Task goal. Look over the material for the string "tabular". Copy every line where it turns up.

*** Data to examine Section Begins ***

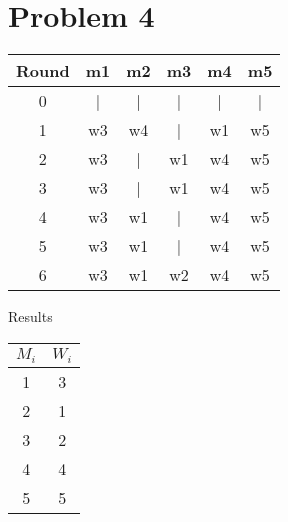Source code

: \documentclass{article}
\newenvironment{problem}[1]{
  \nobreak\section*{Problem #1}
}{}
\begin{document}
  \pagebreak

  \begin{problem}{4}
    \begin{center}
      \begin{tabular}{||c c c c c c||}
        \hline
        Round & m1 & m2 & m3 & m4 & m5 \\
        \hline\hline
        0 & | & | & | & | & | \\
        \hline
        1 & w3 & w4 & | & w1 & w5 \\
        \hline
        2 & w3 & | & w1 & w4 & w5 \\
        \hline
        3 & w3 & | & w1 & w4 & w5 \\
        \hline
        4 & w3 & w1 & | & w4 & w5 \\
        \hline
        5 & w3 & w1 & | & w4 & w5 \\
        \hline
        6 & w3 & w1 & w2 & w4 & w5 \\
        \hline
      \end{tabular}
    \end{center}

    \begin{center}
      Results
    \end{center}

    \begin{center}
      \begin{tabular}{||c c||}
        \hline
        $M_i$ & $W_i$ \\
        \hline\hline
        1 & 3 \\
        \hline
        2 & 1 \\
        \hline
        3 & 2 \\
        \hline
        4 & 4 \\
        \hline
        5 & 5 \\
        \hline
      \end{tabular}
    \end{center}
  \end{problem}
\end{document}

*** Data to examine Section Ends ***

Solution to this task.
      \begin{tabular}{||c c c c c c||}
      \end{tabular}
      \begin{tabular}{||c c||}
      \end{tabular}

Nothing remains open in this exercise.